Santiago no podría haber dicho qué emoción lo albergaba con mayor fuerza, si la impaciencia o el nerviosismo. Nunca antes se había planteado lo que estaba a punto de hacer. Sin embargo, cada vez que sus ojos aterrizaban en los bonitos labios de Abril, lo único que sentía era un cosquilleo en los suyos.

La primera vez que aquel pensamiento cruzó por su cabeza no lo entendió, pues hasta ese día él había creído que un beso era de las cosas más feas que podían hacer los adultos —aunque hacían otras peores, como pasar por alto cuando alguien se sentía mal—, pero de inmediato pensó que nada que incluyera a Abril podría ser feo, soso, asqueroso o baboso.

—Eso es porque no lo verás —le aseguró el niño—. Es algo... Distinto.

Cediendo a lo que le había pedido su amigo, Abril cerró sus ojitos, a la espera del regalo que Santiago le había prometido. Por ese motivo, no alcanzó a ver cómo el pequeño suspiraba silenciosamente, armándose de coraje.

Lo que sí sintió fueron los castos labios de Santiago, tan suaves como cualquier niño de 11 años los podía tener, posándose sobre los suyos.

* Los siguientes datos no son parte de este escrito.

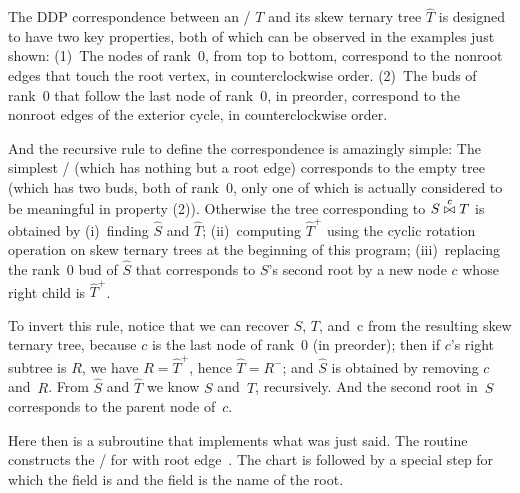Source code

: \fi

The DDP correspondence between an \RNBPM/ $T$
and its
skew ternary tree $\widehat T$ is designed to have
two key properties, both of which can be observed in
the examples just shown: (1)~The nodes of rank~0, from top to bottom,
correspond to the nonroot edges that touch the root vertex, in
counterclockwise order. (2)~The buds of
rank~0 that follow the last node of rank~0, in preorder,
correspond to the nonroot edges of the exterior cycle, in counterclockwise
order.

And the recursive rule to define the correspondence is amazingly simple:
The simplest \RNBPM/ (which has nothing but a root edge) corresponds to the
empty tree (which has two buds, both of rank~0, only one of which is actually
considered to be meaningful in property (2)).
Otherwise the tree corresponding to $S\join c T$ is obtained by
(i)~finding $\widehat S$ and $\widehat T$;
(ii)~computing $\widehat T^+$ using the cyclic rotation operation
on skew ternary trees at the beginning of this program;
(iii)~replacing the rank~0 bud of $\widehat S$ that
corresponds to $S$'s second root by a new node $c$ whose right
child is $\widehat T^+$.

To invert this rule, notice that we can recover $S$, $T$, and~c
from the resulting skew ternary tree, because $c$ is the last
node of rank~0 (in preorder); then if $c$'s right subtree is
$R$, we have $R=\widehat T^+$, hence $\widehat T=R^-$; and $\widehat S$ is
obtained by removing $c$ and~$R$. From $\widehat S$ and $\widehat T$
we know $S$ and~$T$, recursively. And the second root
in~$S$ corresponds to the parent node of~$c$.

\fi

Here then is a subroutine that implements what
was just said.
The  routine constructs the
\RNBPM/ for 
with root edge~. The chart is followed by a special step
for which the  field is  and the 
field
is the name of the root.

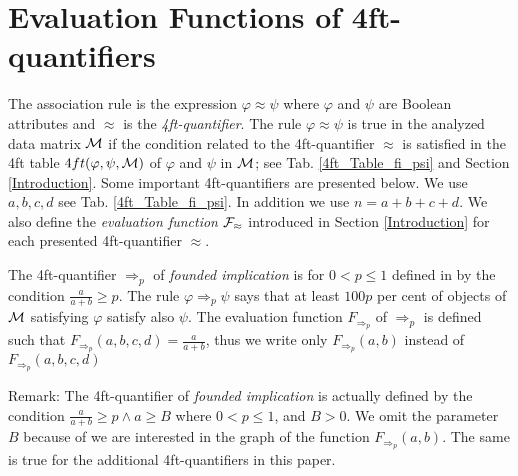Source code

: \section{Evaluation Functions of 4ft-quantifiers} \label{Evaluation_Functions}

The association rule is the expression $\varphi \approx \psi$ where
$\varphi $ and $ \psi $  are Boolean attributes and $ \approx $ 
is the {\it 4ft-quantifier}. The rule $\varphi \approx \psi$ is true in the 
analyzed data matrix $\cal M$ if the condition related to the 4ft-quantifier
$ \approx $  is satisfied in the 4ft table $4ft(\varphi, \psi, {\cal M})$ of $\varphi $
and $\psi$ in $\cal M$; see Tab. \ref{4ft_Table_fi_psi} and Section 
\ref{Introduction}. 
Some important 4ft-quantifiers are presented below. 
We use $ a, b, c, d $ see Tab.  \ref{4ft_Table_fi_psi}.
In addition we use %
$ n = a + b+ c + d$. We also define the 
 {\em evaluation function} ${\cal F}_{\approx}$  introduced in Section \ref{Introduction}
 for each presented 4ft-quantifier $\approx$. 



The 4ft-quantifier $ \Rightarrow_{p} $ of {\it founded
implication \/} is for $ 0 < p \leq 1 $  defined in \cite{Ha:78} 
by the condition
$ \frac{a}{a+b} \geq p $. 
The rule $\varphi \Rightarrow_{p}  \psi $ says that at 
least $100p$ per cent of objects of ${\cal M }$ satisfying 
$\varphi $ satisfy also $\psi$. The evaluation function $ F_{\Rightarrow_{p}}$
of $\Rightarrow_{p}$ is defined such that 
$ F_{\Rightarrow_{p}}(a,b,c,d) = \frac{a}{a+b} $, thus we write only 
$ F_{\Rightarrow_{p}}(a,b)$ instead of $ F_{\Rightarrow_{p}}(a,b,c,d)$

Remark: The 4ft-quantifier  of {\it founded implication \/} is actually 
defined by the condition $ \frac{a}{a+b} \geq p \land a \geq B $  where 
$ 0 < p \leq 1 $, and $ B > 0$. We omit the parameter $B$ because of we are 
interested in the graph of the function $ F_{\Rightarrow_{p}}(a,b)$. 
The same is  true for the additional 4ft-quantifiers  in this paper. 
 

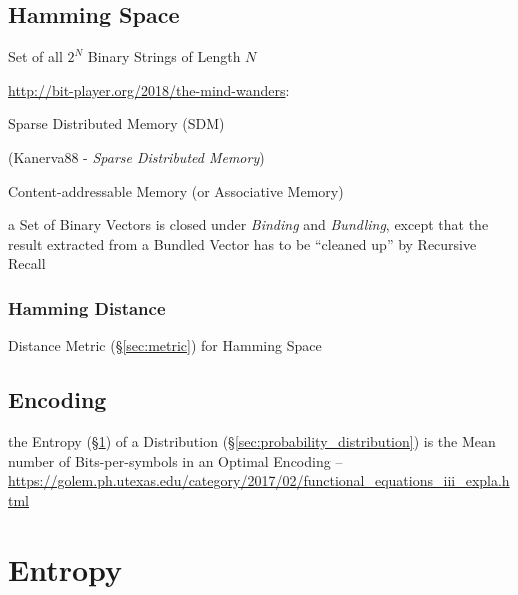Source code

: \subsection{Hamming Space}\label{sec:hamming_space}

Set of all $2^N$ Binary Strings of Length $N$


\url{http://bit-player.org/2018/the-mind-wanders}:

Sparse Distributed Memory (SDM)

(Kanerva88 - \emph{Sparse Distributed Memory})

Content-addressable Memory (or Associative Memory)

a Set of Binary Vectors is closed under \emph{Binding} and \emph{Bundling},
except that the result extracted from a Bundled Vector has to be ``cleaned up''
by Recursive Recall



\subsubsection{Hamming Distance}\label{sec:hamming_distance}

Distance Metric (\S\ref{sec:metric}) for Hamming Space



\subsection{Encoding}\label{sec:encoding}

the Entropy (\S\ref{sec:entropy}) of a Distribution
(\S\ref{sec:probability_distribution}) is the Mean number of
Bits-per-symbols in an Optimal Encoding --
\url{https://golem.ph.utexas.edu/category/2017/02/functional_equations_iii_expla.html}



\section{Entropy}\label{sec:entropy}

Abril jamás podría decir cuál cosquilleo la hizo sentir más en las nubes: si el de sus labios o el de su vientre. Lo que sí supo fue que aquella sensación era de las más bonitas que su corazón había experimentado.

Santiago, por su parte, no podía estar más feliz: sentía que su corazón explotaría de emoción.

Al alejarse, un inocente brillo iluminaba los bonitos ojos de Abril y de Santiago, y ambos, con sus mejillas encendidas, se sonrieron tímidamente, fijando sus miradas en el suelo de madera.

Había sido tan sólo un delicado roce en los labios, un pequeño beso, pero el significado había sido mucho más fuerte que eso.

Su primer beso.

Un recuerdo que jamás podrían robarles.